**AIM OF THE EXERCISE**
Check every line of the data below for the string "Further", and copy the ones that hold it.

*** SUPPLIED DATA Section Begins ***

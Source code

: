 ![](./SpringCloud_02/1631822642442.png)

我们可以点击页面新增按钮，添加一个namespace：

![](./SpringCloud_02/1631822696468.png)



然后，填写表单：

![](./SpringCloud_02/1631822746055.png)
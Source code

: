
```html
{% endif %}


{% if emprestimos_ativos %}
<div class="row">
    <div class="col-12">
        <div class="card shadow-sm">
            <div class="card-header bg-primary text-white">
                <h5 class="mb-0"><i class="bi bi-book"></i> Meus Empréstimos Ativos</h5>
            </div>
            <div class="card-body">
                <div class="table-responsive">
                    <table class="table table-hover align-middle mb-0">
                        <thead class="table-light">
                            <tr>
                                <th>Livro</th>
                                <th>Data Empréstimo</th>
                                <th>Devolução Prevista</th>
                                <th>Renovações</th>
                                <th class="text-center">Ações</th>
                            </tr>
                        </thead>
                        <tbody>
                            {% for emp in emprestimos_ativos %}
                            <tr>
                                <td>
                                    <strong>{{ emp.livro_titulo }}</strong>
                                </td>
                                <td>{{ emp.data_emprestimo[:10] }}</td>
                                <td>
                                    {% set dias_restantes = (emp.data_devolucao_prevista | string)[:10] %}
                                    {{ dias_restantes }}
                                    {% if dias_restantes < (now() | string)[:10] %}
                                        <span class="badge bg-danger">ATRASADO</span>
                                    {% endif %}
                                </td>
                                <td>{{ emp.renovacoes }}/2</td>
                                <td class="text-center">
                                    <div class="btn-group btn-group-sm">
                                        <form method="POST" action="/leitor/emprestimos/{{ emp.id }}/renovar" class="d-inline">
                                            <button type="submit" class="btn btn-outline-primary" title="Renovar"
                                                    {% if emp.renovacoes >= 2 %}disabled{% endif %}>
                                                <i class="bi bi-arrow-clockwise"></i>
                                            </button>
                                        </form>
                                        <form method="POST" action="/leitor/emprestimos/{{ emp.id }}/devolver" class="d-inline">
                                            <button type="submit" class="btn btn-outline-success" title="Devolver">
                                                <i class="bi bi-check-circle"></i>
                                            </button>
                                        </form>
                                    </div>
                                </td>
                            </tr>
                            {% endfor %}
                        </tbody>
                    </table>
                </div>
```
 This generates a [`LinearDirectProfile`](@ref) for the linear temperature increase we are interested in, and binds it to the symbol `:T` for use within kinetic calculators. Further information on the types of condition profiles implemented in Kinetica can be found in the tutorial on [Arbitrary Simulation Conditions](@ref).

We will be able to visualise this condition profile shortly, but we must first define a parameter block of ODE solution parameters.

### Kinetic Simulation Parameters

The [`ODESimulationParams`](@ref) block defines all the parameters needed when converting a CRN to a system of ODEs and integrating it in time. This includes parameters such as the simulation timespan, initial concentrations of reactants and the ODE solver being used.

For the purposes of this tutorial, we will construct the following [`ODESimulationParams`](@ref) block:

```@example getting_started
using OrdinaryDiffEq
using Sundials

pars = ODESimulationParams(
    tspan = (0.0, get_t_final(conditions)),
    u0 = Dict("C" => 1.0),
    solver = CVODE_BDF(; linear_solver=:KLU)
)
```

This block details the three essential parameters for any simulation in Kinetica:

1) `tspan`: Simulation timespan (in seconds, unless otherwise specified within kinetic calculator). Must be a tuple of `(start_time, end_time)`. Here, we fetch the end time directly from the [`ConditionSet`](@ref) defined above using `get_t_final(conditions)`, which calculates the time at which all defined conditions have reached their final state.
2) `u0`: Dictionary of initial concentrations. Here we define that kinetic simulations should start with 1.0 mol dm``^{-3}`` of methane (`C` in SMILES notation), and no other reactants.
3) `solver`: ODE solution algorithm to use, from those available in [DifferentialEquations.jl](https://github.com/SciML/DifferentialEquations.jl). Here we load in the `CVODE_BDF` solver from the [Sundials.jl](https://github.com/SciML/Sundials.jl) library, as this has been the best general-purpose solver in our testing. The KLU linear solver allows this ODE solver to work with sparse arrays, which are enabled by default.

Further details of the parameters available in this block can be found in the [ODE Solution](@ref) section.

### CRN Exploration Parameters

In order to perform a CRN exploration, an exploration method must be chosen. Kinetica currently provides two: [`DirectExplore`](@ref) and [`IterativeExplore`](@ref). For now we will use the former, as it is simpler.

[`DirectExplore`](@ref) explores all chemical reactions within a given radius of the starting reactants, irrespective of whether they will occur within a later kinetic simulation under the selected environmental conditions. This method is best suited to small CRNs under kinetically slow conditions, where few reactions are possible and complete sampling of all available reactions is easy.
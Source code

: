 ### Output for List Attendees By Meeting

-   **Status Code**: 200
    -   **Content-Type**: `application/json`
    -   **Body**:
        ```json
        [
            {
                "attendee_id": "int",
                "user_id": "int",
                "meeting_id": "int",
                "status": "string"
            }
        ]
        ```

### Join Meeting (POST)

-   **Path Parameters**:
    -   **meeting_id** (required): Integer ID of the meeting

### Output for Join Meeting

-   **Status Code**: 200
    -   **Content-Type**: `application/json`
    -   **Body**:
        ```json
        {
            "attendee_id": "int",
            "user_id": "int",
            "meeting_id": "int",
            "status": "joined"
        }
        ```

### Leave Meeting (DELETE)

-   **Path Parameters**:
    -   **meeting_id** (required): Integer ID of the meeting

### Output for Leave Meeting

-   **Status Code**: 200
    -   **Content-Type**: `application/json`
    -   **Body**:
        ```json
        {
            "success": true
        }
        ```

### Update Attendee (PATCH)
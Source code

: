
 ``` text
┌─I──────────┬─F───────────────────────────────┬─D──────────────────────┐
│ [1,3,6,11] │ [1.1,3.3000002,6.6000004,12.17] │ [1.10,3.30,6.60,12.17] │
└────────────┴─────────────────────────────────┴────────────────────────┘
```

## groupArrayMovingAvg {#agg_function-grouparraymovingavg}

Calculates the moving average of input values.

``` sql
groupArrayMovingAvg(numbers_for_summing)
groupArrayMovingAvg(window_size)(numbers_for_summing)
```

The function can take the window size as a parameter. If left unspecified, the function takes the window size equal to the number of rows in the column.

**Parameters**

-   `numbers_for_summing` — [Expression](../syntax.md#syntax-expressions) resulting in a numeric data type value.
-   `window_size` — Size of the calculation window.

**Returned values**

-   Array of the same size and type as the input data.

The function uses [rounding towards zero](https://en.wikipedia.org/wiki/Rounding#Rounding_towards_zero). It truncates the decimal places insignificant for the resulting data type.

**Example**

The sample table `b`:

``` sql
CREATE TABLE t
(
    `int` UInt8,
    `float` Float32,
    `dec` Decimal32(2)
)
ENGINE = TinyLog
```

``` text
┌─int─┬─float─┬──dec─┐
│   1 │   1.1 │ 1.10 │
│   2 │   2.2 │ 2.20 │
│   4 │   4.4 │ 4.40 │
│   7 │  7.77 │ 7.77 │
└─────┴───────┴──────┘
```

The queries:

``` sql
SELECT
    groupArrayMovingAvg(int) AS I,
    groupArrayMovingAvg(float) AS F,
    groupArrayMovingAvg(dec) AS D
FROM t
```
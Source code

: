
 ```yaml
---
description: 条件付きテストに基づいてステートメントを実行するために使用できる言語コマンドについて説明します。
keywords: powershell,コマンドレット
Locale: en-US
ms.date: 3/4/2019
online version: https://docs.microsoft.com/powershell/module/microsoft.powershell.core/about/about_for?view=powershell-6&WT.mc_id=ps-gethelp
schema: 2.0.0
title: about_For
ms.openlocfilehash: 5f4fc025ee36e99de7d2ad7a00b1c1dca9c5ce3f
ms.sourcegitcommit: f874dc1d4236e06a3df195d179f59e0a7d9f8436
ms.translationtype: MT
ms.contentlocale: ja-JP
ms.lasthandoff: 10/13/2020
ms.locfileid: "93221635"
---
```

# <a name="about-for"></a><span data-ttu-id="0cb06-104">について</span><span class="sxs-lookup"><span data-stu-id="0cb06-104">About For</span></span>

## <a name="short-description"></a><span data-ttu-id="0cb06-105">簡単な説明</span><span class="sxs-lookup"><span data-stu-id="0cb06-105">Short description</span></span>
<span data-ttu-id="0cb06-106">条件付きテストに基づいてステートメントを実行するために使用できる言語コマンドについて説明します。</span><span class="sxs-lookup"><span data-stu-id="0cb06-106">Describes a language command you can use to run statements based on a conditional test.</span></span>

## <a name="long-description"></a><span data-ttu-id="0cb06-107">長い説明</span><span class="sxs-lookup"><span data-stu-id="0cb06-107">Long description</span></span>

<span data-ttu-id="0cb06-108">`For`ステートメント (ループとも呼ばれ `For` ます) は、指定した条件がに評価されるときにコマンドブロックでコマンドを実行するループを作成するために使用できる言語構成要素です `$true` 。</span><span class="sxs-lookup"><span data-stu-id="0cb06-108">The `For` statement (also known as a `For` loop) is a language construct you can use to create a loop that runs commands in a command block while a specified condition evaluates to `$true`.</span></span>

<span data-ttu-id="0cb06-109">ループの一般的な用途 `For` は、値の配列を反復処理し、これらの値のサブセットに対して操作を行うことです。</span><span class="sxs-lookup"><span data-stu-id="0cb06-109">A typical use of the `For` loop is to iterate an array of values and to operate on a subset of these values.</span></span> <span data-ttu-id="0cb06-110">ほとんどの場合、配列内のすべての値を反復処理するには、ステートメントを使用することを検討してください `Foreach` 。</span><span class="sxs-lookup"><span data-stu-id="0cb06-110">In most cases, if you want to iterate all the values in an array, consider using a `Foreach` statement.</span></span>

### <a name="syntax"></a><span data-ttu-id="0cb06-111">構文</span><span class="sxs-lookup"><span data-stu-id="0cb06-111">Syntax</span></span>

*** SUPPLIED DATA Section Ends ***

**ANSWER TO THE EXERCISE**
 This generates a [`LinearDirectProfile`](@ref) for the linear temperature increase we are interested in, and binds it to the symbol `:T` for use within kinetic calculators. Further information on the types of condition profiles implemented in Kinetica can be found in the tutorial on [Arbitrary Simulation Conditions](@ref).
Further details of the parameters available in this block can be found in the [ODE Solution](@ref) section.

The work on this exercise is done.